Depois que seu circo foi fechado, Orfei doou oito leões e dois elefantes para tratadores amigos e bancou por um bom tempo a comida dos animais. Bom de marketing, ele costumava levar Sofia, sua leoa preferida, para qualquer canto em seus tempos de glória, fosse uma praia da Riviera francesa ou a cantina Trastevere, na alameda Santos, em São Paulo, para espanto de frequentadores como Jô Soares. Hoje, o único animal que o acompanha em sua casa em Nova Iguaçu é Lobo, um pastor-alemão.
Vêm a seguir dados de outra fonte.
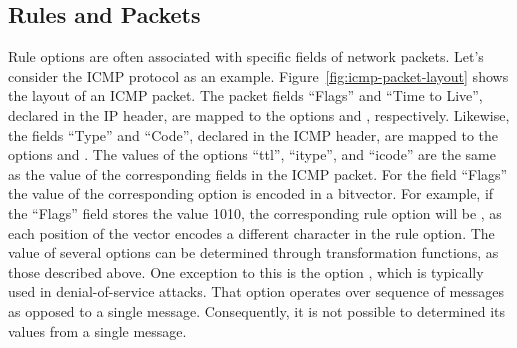 \documentclass[sigconf,review, anonymous]{acmart}
\begin{document}
  

\subsection{Rules and Packets}
\label{sec:rules-and-packets}

Rule options are often associated with specific fields of network
packets. Let's consider the ICMP protocol as an
example. Figure~\ref{fig:icmp-packet-layout} shows the layout of an
ICMP packet. The packet fields ``Flags'' and ``Time to Live'',
declared in the IP header, are mapped to the options 
and , respectively. Likewise, the fields ``Type'' and
``Code'', declared in the ICMP header, are mapped to the options
 and . The values of the options ``ttl'',
``itype'', and ``icode'' are the same as the value of the
corresponding fields in the ICMP packet. For the field ``Flags'' the
value of the corresponding option is encoded in a bitvector. For
example, if the ``Flags'' field stores the value 1010, the
corresponding rule option will be , as each
position of the vector encodes a different character in the
 rule option. The value of several options can be
determined through transformation functions, as those described
above. One exception to this is the option , which
is typically used in denial-of-service attacks. That option operates
over sequence of messages as opposed to a single
message. Consequently, it is not possible to determined its values
from a single message.
\end{document}
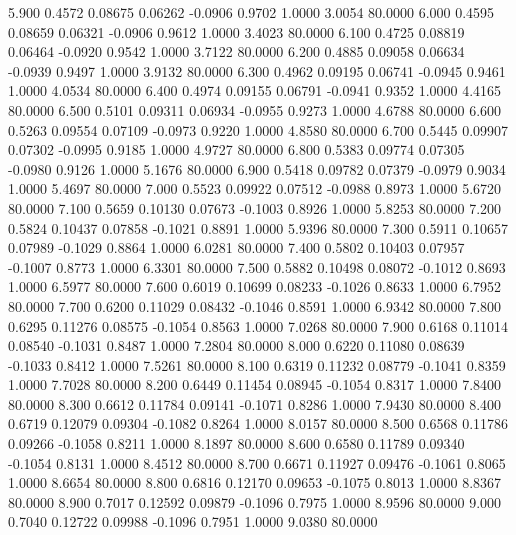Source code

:    5.900   0.4572   0.08675   0.06262  -0.0906   0.9702   1.0000   3.0054  80.0000
   6.000   0.4595   0.08659   0.06321  -0.0906   0.9612   1.0000   3.4023  80.0000
   6.100   0.4725   0.08819   0.06464  -0.0920   0.9542   1.0000   3.7122  80.0000
   6.200   0.4885   0.09058   0.06634  -0.0939   0.9497   1.0000   3.9132  80.0000
   6.300   0.4962   0.09195   0.06741  -0.0945   0.9461   1.0000   4.0534  80.0000
   6.400   0.4974   0.09155   0.06791  -0.0941   0.9352   1.0000   4.4165  80.0000
   6.500   0.5101   0.09311   0.06934  -0.0955   0.9273   1.0000   4.6788  80.0000
   6.600   0.5263   0.09554   0.07109  -0.0973   0.9220   1.0000   4.8580  80.0000
   6.700   0.5445   0.09907   0.07302  -0.0995   0.9185   1.0000   4.9727  80.0000
   6.800   0.5383   0.09774   0.07305  -0.0980   0.9126   1.0000   5.1676  80.0000
   6.900   0.5418   0.09782   0.07379  -0.0979   0.9034   1.0000   5.4697  80.0000
   7.000   0.5523   0.09922   0.07512  -0.0988   0.8973   1.0000   5.6720  80.0000
   7.100   0.5659   0.10130   0.07673  -0.1003   0.8926   1.0000   5.8253  80.0000
   7.200   0.5824   0.10437   0.07858  -0.1021   0.8891   1.0000   5.9396  80.0000
   7.300   0.5911   0.10657   0.07989  -0.1029   0.8864   1.0000   6.0281  80.0000
   7.400   0.5802   0.10403   0.07957  -0.1007   0.8773   1.0000   6.3301  80.0000
   7.500   0.5882   0.10498   0.08072  -0.1012   0.8693   1.0000   6.5977  80.0000
   7.600   0.6019   0.10699   0.08233  -0.1026   0.8633   1.0000   6.7952  80.0000
   7.700   0.6200   0.11029   0.08432  -0.1046   0.8591   1.0000   6.9342  80.0000
   7.800   0.6295   0.11276   0.08575  -0.1054   0.8563   1.0000   7.0268  80.0000
   7.900   0.6168   0.11014   0.08540  -0.1031   0.8487   1.0000   7.2804  80.0000
   8.000   0.6220   0.11080   0.08639  -0.1033   0.8412   1.0000   7.5261  80.0000
   8.100   0.6319   0.11232   0.08779  -0.1041   0.8359   1.0000   7.7028  80.0000
   8.200   0.6449   0.11454   0.08945  -0.1054   0.8317   1.0000   7.8400  80.0000
   8.300   0.6612   0.11784   0.09141  -0.1071   0.8286   1.0000   7.9430  80.0000
   8.400   0.6719   0.12079   0.09304  -0.1082   0.8264   1.0000   8.0157  80.0000
   8.500   0.6568   0.11786   0.09266  -0.1058   0.8211   1.0000   8.1897  80.0000
   8.600   0.6580   0.11789   0.09340  -0.1054   0.8131   1.0000   8.4512  80.0000
   8.700   0.6671   0.11927   0.09476  -0.1061   0.8065   1.0000   8.6654  80.0000
   8.800   0.6816   0.12170   0.09653  -0.1075   0.8013   1.0000   8.8367  80.0000
   8.900   0.7017   0.12592   0.09879  -0.1096   0.7975   1.0000   8.9596  80.0000
   9.000   0.7040   0.12722   0.09988  -0.1096   0.7951   1.0000   9.0380  80.0000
Para o diretor Sylas Andrade, que está realizando o documentário sobre Orfei, o italiano foi não apenas um dos maiores domadores do mundo, como também um dos mais longevos. “Em geral um domador muda de profissão quando envelhece, porque ela é muito arriscada. Mas Orfei continuou mesmo depois dos acidentes, mesmo depois de um derrame. E acho que continuaria até hoje, se não fosse pela proibição dos circos e pelo mal de Alzheimer.” Segundo cálculos de Mario, a última vez que Orfei domou um animal foi em 2001, quando já tinha 81 anos. Mas ele nunca planejou um espetáculo de despedida. “Meu pai costumava dizer que preferia morrer na boca de um leão a morrer de cálculo no fígado. Ele sempre achou que ia morrer no picadeiro.”